WHAT YOU WILL DO — Extract, from the listing that follows, each line containing the word "publicdomain".

DATA FOR THIS EXERCISE —

◇ ◇ ◇

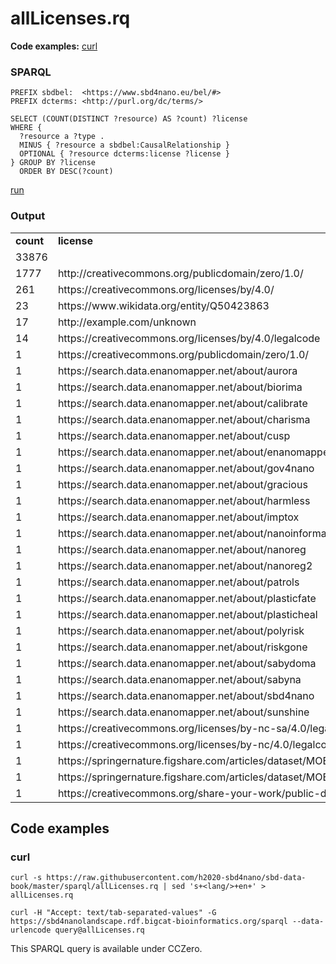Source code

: # allLicenses.rq

**Code examples:** [curl](#curl)

### SPARQL

```sparql
PREFIX sbdbel:  <https://www.sbd4nano.eu/bel/#>
PREFIX dcterms: <http://purl.org/dc/terms/>

SELECT (COUNT(DISTINCT ?resource) AS ?count) ?license
WHERE {
  ?resource a ?type .
  MINUS { ?resource a sbdbel:CausalRelationship }
  OPTIONAL { ?resource dcterms:license ?license }
} GROUP BY ?license
  ORDER BY DESC(?count)
```

[run](https://sbd4nanolandscape.rdf.bigcat-bioinformatics.org/?q=PREFIX%20sbdbel%3A%20%20%3Chttps%3A%2F%2Fwww.sbd4nano.eu%2Fbel%2F%23%3E%0APREFIX%20dcterms%3A%20%3Chttp%3A%2F%2Fpurl.org%2Fdc%2Fterms%2F%3E%0A%0ASELECT%20%28COUNT%28DISTINCT%20%3Fresource%29%20AS%20%3Fcount%29%20%3Flicense%0AWHERE%20%7B%0A%20%20%3Fresource%20a%20%3Ftype%20.%0A%20%20MINUS%20%7B%20%3Fresource%20a%20sbdbel%3ACausalRelationship%20%7D%0A%20%20OPTIONAL%20%7B%20%3Fresource%20dcterms%3Alicense%20%3Flicense%20%7D%0A%7D%20GROUP%20BY%20%3Flicense%0A%20%20ORDER%20BY%20DESC%28%3Fcount%29%0A)


### Output

<table>
  <tr>
    <td><b>count</b></td>
    <td><b>license</b></td>
  </tr>
  <tr>
    <td>33876</td>
    <td></td>
  </tr>
  <tr>
    <td>1777</td>
    <td>http://creativecommons.org/publicdomain/zero/1.0/</td>
  </tr>
  <tr>
    <td>261</td>
    <td>https://creativecommons.org/licenses/by/4.0/</td>
  </tr>
  <tr>
    <td>23</td>
    <td>https://www.wikidata.org/entity/Q50423863</td>
  </tr>
  <tr>
    <td>17</td>
    <td>http://example.com/unknown</td>
  </tr>
  <tr>
    <td>14</td>
    <td>https://creativecommons.org/licenses/by/4.0/legalcode</td>
  </tr>
  <tr>
    <td>1</td>
    <td>https://creativecommons.org/publicdomain/zero/1.0/</td>
  </tr>
  <tr>
    <td>1</td>
    <td>https://search.data.enanomapper.net/about/aurora</td>
  </tr>
  <tr>
    <td>1</td>
    <td>https://search.data.enanomapper.net/about/biorima</td>
  </tr>
  <tr>
    <td>1</td>
    <td>https://search.data.enanomapper.net/about/calibrate</td>
  </tr>
  <tr>
    <td>1</td>
    <td>https://search.data.enanomapper.net/about/charisma</td>
  </tr>
  <tr>
    <td>1</td>
    <td>https://search.data.enanomapper.net/about/cusp</td>
  </tr>
  <tr>
    <td>1</td>
    <td>https://search.data.enanomapper.net/about/enanomapper</td>
  </tr>
  <tr>
    <td>1</td>
    <td>https://search.data.enanomapper.net/about/gov4nano</td>
  </tr>
  <tr>
    <td>1</td>
    <td>https://search.data.enanomapper.net/about/gracious</td>
  </tr>
  <tr>
    <td>1</td>
    <td>https://search.data.enanomapper.net/about/harmless</td>
  </tr>
  <tr>
    <td>1</td>
    <td>https://search.data.enanomapper.net/about/imptox</td>
  </tr>
  <tr>
    <td>1</td>
    <td>https://search.data.enanomapper.net/about/nanoinformatix</td>
  </tr>
  <tr>
    <td>1</td>
    <td>https://search.data.enanomapper.net/about/nanoreg</td>
  </tr>
  <tr>
    <td>1</td>
    <td>https://search.data.enanomapper.net/about/nanoreg2</td>
  </tr>
  <tr>
    <td>1</td>
    <td>https://search.data.enanomapper.net/about/patrols</td>
  </tr>
  <tr>
    <td>1</td>
    <td>https://search.data.enanomapper.net/about/plasticfate</td>
  </tr>
  <tr>
    <td>1</td>
    <td>https://search.data.enanomapper.net/about/plasticheal</td>
  </tr>
  <tr>
    <td>1</td>
    <td>https://search.data.enanomapper.net/about/polyrisk</td>
  </tr>
  <tr>
    <td>1</td>
    <td>https://search.data.enanomapper.net/about/riskgone</td>
  </tr>
  <tr>
    <td>1</td>
    <td>https://search.data.enanomapper.net/about/sabydoma</td>
  </tr>
  <tr>
    <td>1</td>
    <td>https://search.data.enanomapper.net/about/sabyna</td>
  </tr>
  <tr>
    <td>1</td>
    <td>https://search.data.enanomapper.net/about/sbd4nano</td>
  </tr>
  <tr>
    <td>1</td>
    <td>https://search.data.enanomapper.net/about/sunshine</td>
  </tr>
  <tr>
    <td>1</td>
    <td>https://creativecommons.org/licenses/by-nc-sa/4.0/legalcode</td>
  </tr>
  <tr>
    <td>1</td>
    <td>https://creativecommons.org/licenses/by-nc/4.0/legalcode</td>
  </tr>
  <tr>
    <td>1</td>
    <td>https://springernature.figshare.com/articles/dataset/MOESM1_of_Role_of_chemical_composition_and_redox_modification_of_poorly_soluble_nanomaterials_on_their_ability_to_enhance_allergic_airway_sensitisation_in_mice/10071023</td>
  </tr>
  <tr>
    <td>1</td>
    <td>https://springernature.figshare.com/articles/dataset/MOESM1_of_Role_of_chemical_composition_and_redox_modification_of_poorly_soluble_nanomaterials_on_their_ability_to_enhance_allergic_airway_sensitisation_in_mice/10071032</td>
  </tr>
  <tr>
    <td>1</td>
    <td>https://creativecommons.org/share-your-work/public-domain/cc0</td>
  </tr>
</table>

## Code examples

### curl

```shell
curl -s https://raw.githubusercontent.com/h2020-sbd4nano/sbd-data-book/master/sparql/allLicenses.rq | sed 's+<lang/>+en+' > allLicenses.rq

curl -H "Accept: text/tab-separated-values" -G https://sbd4nanolandscape.rdf.bigcat-bioinformatics.org/sparql --data-urlencode query@allLicenses.rq
```

This SPARQL query is available under CCZero.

◇ ◇ ◇

ANSWER SPACE —
    <td>http://creativecommons.org/publicdomain/zero/1.0/</td>
    <td>https://creativecommons.org/publicdomain/zero/1.0/</td>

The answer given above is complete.